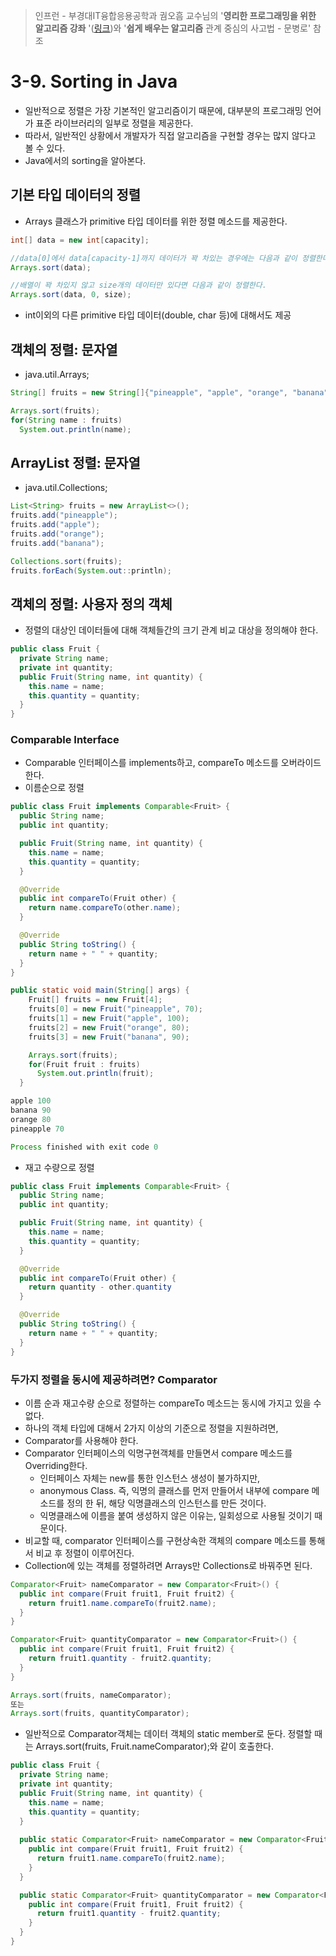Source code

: > 인프런 - 부경대IT융합응용공학과 궘오흠 교수님의 '**영리한 프로그래밍을 위한 알고리즘 강좌** '([링크](https://www.inflearn.com/course/%EC%95%8C%EA%B3%A0%EB%A6%AC%EC%A6%98-%EA%B0%95%EC%A2%8C/))와 '**쉽게 배우는 알고리즘** 관계 중심의 사고법 - 문병로' 참조

# 3-9. Sorting in Java

* 일반적으로 정렬은 가장 기본적인 알고리즘이기 때문에, 대부분의 프로그래밍 언어가 표준 라이브러리의 일부로 정렬을 제공한다.
* 따라서, 일반적인 상황에서 개발자가 직접 알고리즘을 구현할 경우는 많지 않다고 볼 수 있다.
* Java에서의 sorting을 알아본다.


## 기본 타입 데이터의 정렬

* Arrays 클래스가 primitive 타입 데이터를 위한 정렬 메소드를 제공한다.

```java
int[] data = new int[capacity];

//data[0]에서 data[capacity-1]까지 데이터가 꽉 차있는 경우에는 다음과 같이 정렬한다.
Arrays.sort(data);

//배열이 꽉 차있지 않고 size개의 데이터만 있다면 다음과 같이 정렬한다.
Arrays.sort(data, 0, size);
```

* int이외의 다른 primitive 타입 데이터(double, char 등)에 대해서도 제공


## 객체의 정렬: 문자열

* java.util.Arrays;

```java
String[] fruits = new String[]{"pineapple", "apple", "orange", "banana"};

Arrays.sort(fruits);
for(String name : fruits)
  System.out.println(name);
```

  

## ArrayList 정렬: 문자열

* java.util.Collections;

```java
List<String> fruits = new ArrayList<>();
fruits.add("pineapple");
fruits.add("apple");
fruits.add("orange");
fruits.add("banana");

Collections.sort(fruits);
fruits.forEach(System.out::println);
```

  

## 객체의 정렬: 사용자 정의 객체

* 정렬의 대상인 데이터들에 대해 객체들간의 크기 관계 비교 대상을 정의해야 한다.

```java
public class Fruit {
  private String name;
  private int quantity;
  public Fruit(String name, int quantity) {
    this.name = name;
    this.quantity = quantity;
  }
}
```

### Comparable Interface

* Comparable 인터페이스를 implements하고, compareTo 메소드를 오버라이드한다.
* 이름순으로 정렬 

```java
public class Fruit implements Comparable<Fruit> {
  public String name;
  public int quantity;

  public Fruit(String name, int quantity) {
    this.name = name;
    this.quantity = quantity;
  }

  @Override
  public int compareTo(Fruit other) {
    return name.compareTo(other.name);
  }

  @Override
  public String toString() {
    return name + " " + quantity;
  }
}
```

```java
public static void main(String[] args) {
    Fruit[] fruits = new Fruit[4];
    fruits[0] = new Fruit("pineapple", 70);
    fruits[1] = new Fruit("apple", 100);
    fruits[2] = new Fruit("orange", 80);
    fruits[3] = new Fruit("banana", 90);

    Arrays.sort(fruits);
    for(Fruit fruit : fruits)
      System.out.println(fruit);
  }
```

```java
apple 100
banana 90
orange 80
pineapple 70

Process finished with exit code 0
```

* 재고 수량으로 정렬

```java
public class Fruit implements Comparable<Fruit> {
  public String name;
  public int quantity;

  public Fruit(String name, int quantity) {
    this.name = name;
    this.quantity = quantity;
  }

  @Override
  public int compareTo(Fruit other) {
    return quantity - other.quantity
  }

  @Override
  public String toString() {
    return name + " " + quantity;
  }
}
```

### 두가지 정렬을 동시에 제공하려면? Comparator

* 이름 순과 재고수량 순으로 정렬하는 compareTo 메소드는 동시에 가지고 있을 수 없다.
* 하나의 객체 타입에 대해서 2가지 이상의 기준으로 정렬을 지원하려면,
* Comparator를 사용해야 한다. 
* Comparator 인터페이스의 익명구현객체를 만들면서 compare 메소드를 Overriding한다.
  * 인터페이스 자체는 new를 통한 인스턴스 생성이 불가하지만,
  * anonymous Class. 즉, 익명의 클래스를 먼저 만들어서 내부에 compare 메소드를 정의 한 뒤, 해당 익명클래스의 인스턴스를 만든 것이다.
  * 익명클래스에 이름을 붙여 생성하지 않은 이유는, 일회성으로 사용될 것이기 때문이다.
* 비교할 때, comparator 인터페이스를 구현상속한 객체의 compare 메소드를 통해서 비교 후 정렬이 이루어진다.
* Collection에 있는 객체를 정렬하려면 Arrays만 Collections로 바꿔주면 된다.

```java
Comparator<Fruit> nameComparator = new Comparator<Fruit>() {
  public int compare(Fruit fruit1, Fruit fruit2) {
    return fruit1.name.compareTo(fruit2.name);
  }
}

Comparator<Fruit> quantityComparator = new Comparator<Fruit>() {
  public int compare(Fruit fruit1, Fruit fruit2) {
    return fruit1.quantity - fruit2.quantity;
  }
}

Arrays.sort(fruits, nameComparator);
또는
Arrays.sort(fruits, quantityComparator);
```

* 일반적으로 Comparator객체는 데이터 객체의 static member로 둔다. 정렬할 때는 Arrays.sort(fruits, Fruit.nameComparator);와 같이 호출한다.

```java
public class Fruit {
  private String name;
  private int quantity;
  public Fruit(String name, int quantity) {
    this.name = name;
    this.quantity = quantity;
  }
  
  public static Comparator<Fruit> nameComparator = new Comparator<Fruit>() {
    public int compare(Fruit fruit1, Fruit fruit2) {
      return fruit1.name.compareTo(fruit2.name);
    }
  }

  public static Comparator<Fruit> quantityComparator = new Comparator<Fruit>() {
    public int compare(Fruit fruit1, Fruit fruit2) {
      return fruit1.quantity - fruit2.quantity;
    }
  }
}
```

◇ ◇ ◇

Work to complete:
Find every line of the data that holds the string "quantityComparator", then say how many there are and nothing else.

Output for this exercise:
3